By acquiring Motorola Home, Arris is grabbing a next-generation consumer video products and services business from Google. Arris will use the hardware to support its existing product offering while also building out new products for broadband. The transaction will also increase the company's patent portfolio and provide a license for many Motorola Mobility patents.
Robert Stanzione, chairman and CEO of Arris, expects the acquisition to create a leader in the video, data , and voice products, as well as future generation IP-based broadband products. He expects ever-expanding consumer demand for bandwidth to continue to drive growth across cloud and network technologies the company provides to power entertainment products and services.
"Acquiring Motorola Home builds on Arris' history, creating a global player with significant footprint, revenue and cash flow," Stanzione said. "It also adds expertise in video and a larger presence in the home to our core strengths in voice and data, ensuring we are even better positioned to capitalize on and manage the evolution toward multi-screen home entertainment."
Motorola Home is a profitable business that generated revenues of $3.4 billion for the trailing four quarters ended Sept. 30. Once Arris integrates the Motorola Home technology, the company will boast more than 500 customers in 70 countries.
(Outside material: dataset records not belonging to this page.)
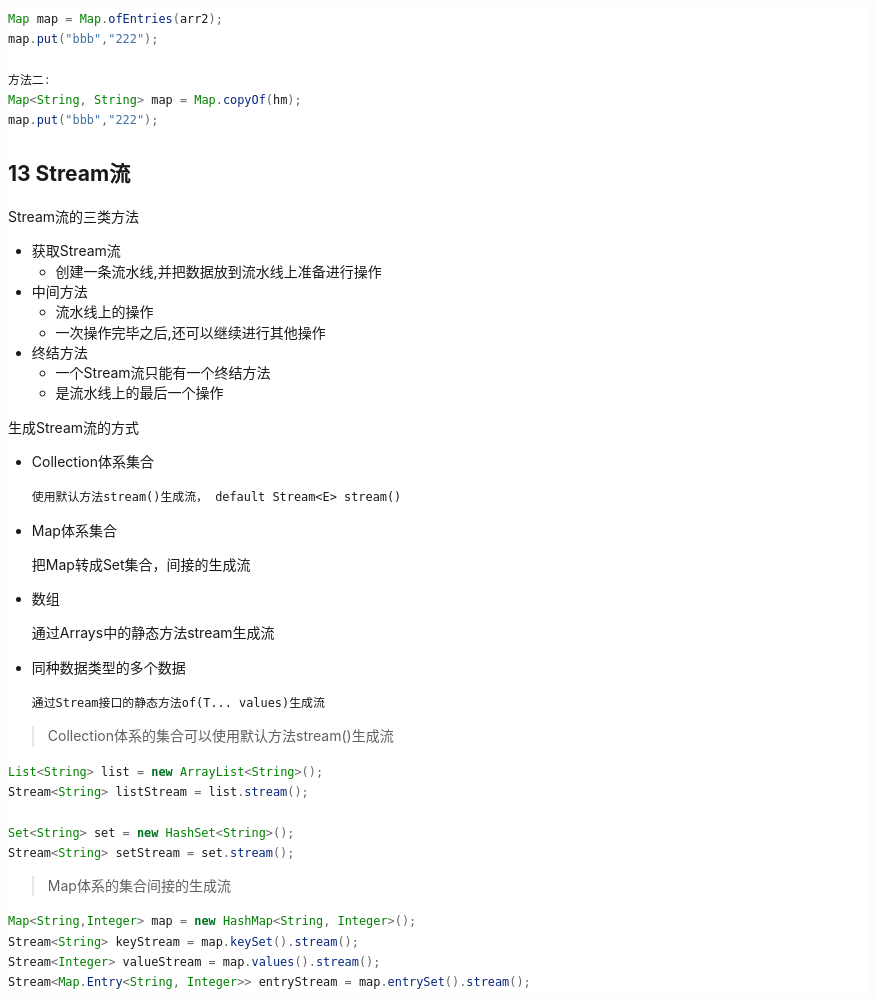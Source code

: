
 ```java
Map map = Map.ofEntries(arr2);
map.put("bbb","222");

方法二:
Map<String, String> map = Map.copyOf(hm);
map.put("bbb","222");	
```

## 13 Stream流

Stream流的三类方法

- 获取Stream流
  - 创建一条流水线,并把数据放到流水线上准备进行操作
- 中间方法
  - 流水线上的操作
  - 一次操作完毕之后,还可以继续进行其他操作
- 终结方法
  - 一个Stream流只能有一个终结方法
  - 是流水线上的最后一个操作



生成Stream流的方式

- Collection体系集合

  `使用默认方法stream()生成流， default Stream<E> stream()`

- Map体系集合

  把Map转成Set集合，间接的生成流

- 数组

  通过Arrays中的静态方法stream生成流

- 同种数据类型的多个数据

  `通过Stream接口的静态方法of(T... values)生成流`



> Collection体系的集合可以使用默认方法stream()生成流

```java
List<String> list = new ArrayList<String>();
Stream<String> listStream = list.stream();

Set<String> set = new HashSet<String>();
Stream<String> setStream = set.stream();
```



> Map体系的集合间接的生成流

```java
Map<String,Integer> map = new HashMap<String, Integer>();
Stream<String> keyStream = map.keySet().stream();
Stream<Integer> valueStream = map.values().stream();
Stream<Map.Entry<String, Integer>> entryStream = map.entrySet().stream();
```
The acquisition will more than triple Arris pro forma combined revenue to about $4.7 billion for the trailing four-quarter period ending Sept. 30. The combination is expected to generate approximately $100 million to $125 million in annual cost synergies.
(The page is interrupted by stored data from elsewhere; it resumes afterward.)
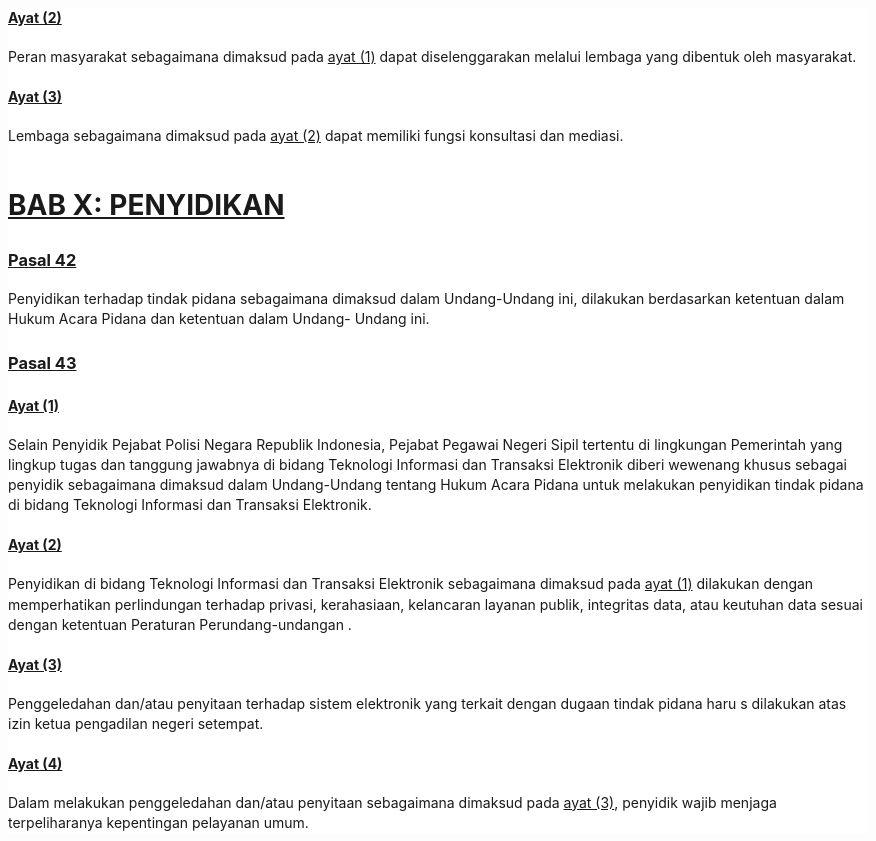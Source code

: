 #### [Ayat (2)](http://example.org/legal/peraturan/uu/2008/11/pasal/0041/versi/20080421/ayat/0002)
Peran masyarakat sebagaimana dimaksud pada [ayat (1)](http://example.org/legal/peraturan/uu/2008/11/pasal/0041/versi/20080421/ayat/0001) dapat diselenggarakan melalui lembaga yang dibentuk oleh masyarakat.

#### [Ayat (3)](http://example.org/legal/peraturan/uu/2008/11/pasal/0041/versi/20080421/ayat/0003)
Lembaga sebagaimana dimaksud pada [ayat (2)](http://example.org/legal/peraturan/uu/2008/11/pasal/0041/versi/20080421/ayat/0002) dapat memiliki fungsi konsultasi dan mediasi.
 


# [BAB X: PENYIDIKAN](http://example.org/legal/peraturan/uu/2008/11/bab/0010)

### [Pasal 42](http://example.org/legal/peraturan/uu/2008/11/pasal/0042)
Penyidikan terhadap tindak pidana sebagaimana dimaksud dalam Undang-Undang ini, dilakukan berdasarkan ketentuan dalam Hukum Acara Pidana dan ketentuan dalam Undang- Undang ini.


### [Pasal 43](http://example.org/legal/peraturan/uu/2008/11/pasal/0043)

#### [Ayat (1)](http://example.org/legal/peraturan/uu/2008/11/pasal/0043/versi/20080421/ayat/0001)
Selain Penyidik Pejabat Polisi Negara Republik Indonesia, Pejabat Pegawai Negeri Sipil tertentu di lingkungan Pemerintah yang lingkup tugas dan tanggung jawabnya di bidang Teknologi Informasi dan Transaksi Elektronik diberi wewenang khusus sebagai penyidik sebagaimana dimaksud dalam Undang-Undang tentang Hukum Acara Pidana untuk melakukan penyidikan tindak pidana di bidang Teknologi Informasi dan Transaksi Elektronik.

#### [Ayat (2)](http://example.org/legal/peraturan/uu/2008/11/pasal/0043/versi/20080421/ayat/0002)
Penyidikan di bidang Teknologi Informasi dan Transaksi Elektronik sebagaimana dimaksud pada [ayat (1)](http://example.org/legal/peraturan/uu/2008/11/pasal/0043/versi/20080421/ayat/0001) dilakukan dengan memperhatikan perlindungan terhadap privasi, kerahasiaan, kelancaran layanan publik, integritas data, atau keutuhan data sesuai dengan ketentuan Peraturan Perundang-undangan .

#### [Ayat (3)](http://example.org/legal/peraturan/uu/2008/11/pasal/0043/versi/20080421/ayat/0003)
Penggeledahan dan/atau penyitaan terhadap sistem elektronik yang terkait dengan dugaan tindak pidana haru s dilakukan atas izin ketua pengadilan negeri setempat.

#### [Ayat (4)](http://example.org/legal/peraturan/uu/2008/11/pasal/0043/versi/20080421/ayat/0004)
Dalam melakukan penggeledahan dan/atau penyitaan sebagaimana dimaksud pada [ayat (3)](http://example.org/legal/peraturan/uu/2008/11/pasal/0043/versi/20080421/ayat/0003), penyidik wajib menjaga terpeliharanya kepentingan pelayanan umum.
"Our Home business has been a vibrant part of Motorola Mobility's portfolio, innovating while delivering strong financial performance," said Dennis Woodside, CEO of Motorola Mobility, the Google subsidiary that is the parent of Motorola Home. "The industry faces its biggest technology transformation, and together Arris and Motorola will be able to accelerate related innovations such as the introduction of the IP-connected home environments that service providers need and that their consumers crave."
Overpaying for Patents
Roger Entner, principal analyst at Recon Analytics, told us Google's move to shed Motorola home was both surprising and not. The reason it's not surprising is that Google is a software company, not a hardware company, he said, but then why did Google buy Motorola?
"It's perplexing because Google really wants to get into the home and Motorola set-top boxes have 40 percent market share. So this could have very easily moved away from Motorola into the homes of many people and provide them with Google TV. Instead they prefer to partner with others to provide that and then do it over the top," Entner said.
"Maybe after all they just bought Motorola for the patents, which would have been very expensive. There still is this paranoia about patents, but I think Google overbought."
Google acquired Motorola for $12.5 billion earlier this year.